= WHAT YOU NEED TO DO =
What is the number of lines in the data that contain "additional"? Nothing besides that number, please.

━━━━━━

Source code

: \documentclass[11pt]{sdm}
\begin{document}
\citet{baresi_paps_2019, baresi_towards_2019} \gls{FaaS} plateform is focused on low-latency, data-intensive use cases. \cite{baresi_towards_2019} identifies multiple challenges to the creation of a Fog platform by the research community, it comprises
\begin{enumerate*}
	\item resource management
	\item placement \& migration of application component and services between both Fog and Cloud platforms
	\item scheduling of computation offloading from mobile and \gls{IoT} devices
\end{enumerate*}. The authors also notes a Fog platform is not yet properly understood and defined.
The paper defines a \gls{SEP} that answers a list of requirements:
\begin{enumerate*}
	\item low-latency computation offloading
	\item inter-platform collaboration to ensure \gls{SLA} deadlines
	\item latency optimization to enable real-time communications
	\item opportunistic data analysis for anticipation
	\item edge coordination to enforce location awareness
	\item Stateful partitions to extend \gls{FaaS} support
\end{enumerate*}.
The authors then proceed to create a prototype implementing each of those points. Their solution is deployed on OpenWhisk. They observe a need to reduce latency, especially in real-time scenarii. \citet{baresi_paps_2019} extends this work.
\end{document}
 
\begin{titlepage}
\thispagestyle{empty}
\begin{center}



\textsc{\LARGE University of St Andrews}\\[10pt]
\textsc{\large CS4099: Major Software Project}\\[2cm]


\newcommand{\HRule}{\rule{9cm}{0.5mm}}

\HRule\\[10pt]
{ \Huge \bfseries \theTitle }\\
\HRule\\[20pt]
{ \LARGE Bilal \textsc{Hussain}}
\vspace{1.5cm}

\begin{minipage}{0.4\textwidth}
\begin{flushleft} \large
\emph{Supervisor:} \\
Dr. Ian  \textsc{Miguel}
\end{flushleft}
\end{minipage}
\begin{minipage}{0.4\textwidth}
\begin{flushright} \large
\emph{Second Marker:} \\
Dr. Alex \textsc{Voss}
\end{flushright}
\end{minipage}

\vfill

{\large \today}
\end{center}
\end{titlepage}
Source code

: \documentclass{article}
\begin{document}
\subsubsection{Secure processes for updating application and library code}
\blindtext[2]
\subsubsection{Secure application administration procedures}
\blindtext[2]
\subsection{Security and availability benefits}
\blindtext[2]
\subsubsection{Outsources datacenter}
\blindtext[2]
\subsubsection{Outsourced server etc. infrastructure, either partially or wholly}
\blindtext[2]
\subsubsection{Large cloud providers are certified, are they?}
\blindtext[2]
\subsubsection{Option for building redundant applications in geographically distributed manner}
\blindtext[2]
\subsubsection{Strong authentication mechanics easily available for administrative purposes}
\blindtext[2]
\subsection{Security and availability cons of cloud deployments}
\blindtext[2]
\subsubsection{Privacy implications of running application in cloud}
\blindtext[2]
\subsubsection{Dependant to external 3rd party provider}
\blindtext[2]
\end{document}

━━━━━━

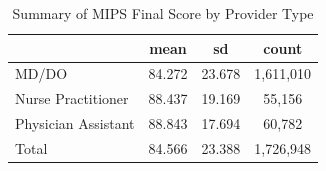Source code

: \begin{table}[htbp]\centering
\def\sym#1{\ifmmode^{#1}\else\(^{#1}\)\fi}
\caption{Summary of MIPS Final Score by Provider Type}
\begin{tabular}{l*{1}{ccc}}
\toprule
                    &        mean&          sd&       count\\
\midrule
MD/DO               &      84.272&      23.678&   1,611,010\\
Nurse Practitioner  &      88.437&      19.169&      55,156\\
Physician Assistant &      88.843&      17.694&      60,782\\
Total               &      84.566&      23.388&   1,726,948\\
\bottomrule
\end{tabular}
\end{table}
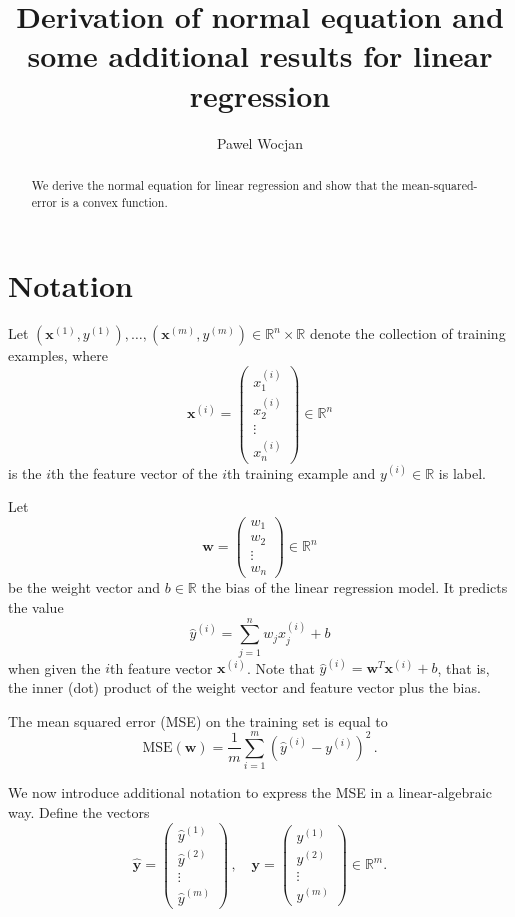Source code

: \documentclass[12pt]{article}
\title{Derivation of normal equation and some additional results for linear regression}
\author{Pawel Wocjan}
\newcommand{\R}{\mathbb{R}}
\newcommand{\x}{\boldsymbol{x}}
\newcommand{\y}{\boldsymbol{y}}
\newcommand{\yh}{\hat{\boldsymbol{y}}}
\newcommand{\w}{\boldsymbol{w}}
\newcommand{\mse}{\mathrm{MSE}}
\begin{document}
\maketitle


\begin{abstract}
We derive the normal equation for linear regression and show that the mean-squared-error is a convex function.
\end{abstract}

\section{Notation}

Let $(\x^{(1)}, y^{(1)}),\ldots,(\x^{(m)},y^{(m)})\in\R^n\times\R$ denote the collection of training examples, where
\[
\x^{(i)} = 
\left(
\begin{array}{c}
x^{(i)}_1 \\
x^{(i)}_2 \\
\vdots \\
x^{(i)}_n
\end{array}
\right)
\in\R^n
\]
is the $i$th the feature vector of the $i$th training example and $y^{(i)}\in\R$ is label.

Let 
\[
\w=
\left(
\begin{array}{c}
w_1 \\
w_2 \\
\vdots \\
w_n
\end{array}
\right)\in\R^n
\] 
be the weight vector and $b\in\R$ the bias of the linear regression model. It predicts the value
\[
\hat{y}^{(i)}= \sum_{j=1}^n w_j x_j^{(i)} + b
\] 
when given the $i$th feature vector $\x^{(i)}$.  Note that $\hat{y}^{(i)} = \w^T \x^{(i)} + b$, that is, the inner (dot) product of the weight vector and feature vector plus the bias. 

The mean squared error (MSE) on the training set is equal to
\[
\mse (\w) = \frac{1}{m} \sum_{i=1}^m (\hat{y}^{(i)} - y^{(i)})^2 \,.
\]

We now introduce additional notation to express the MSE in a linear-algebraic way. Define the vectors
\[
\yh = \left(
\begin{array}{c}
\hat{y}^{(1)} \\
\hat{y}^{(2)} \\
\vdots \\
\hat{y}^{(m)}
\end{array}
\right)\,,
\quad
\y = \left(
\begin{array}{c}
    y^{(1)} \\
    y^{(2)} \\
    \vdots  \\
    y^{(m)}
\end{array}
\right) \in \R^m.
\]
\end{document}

━━━━━━

= WORKED SOLUTION =
2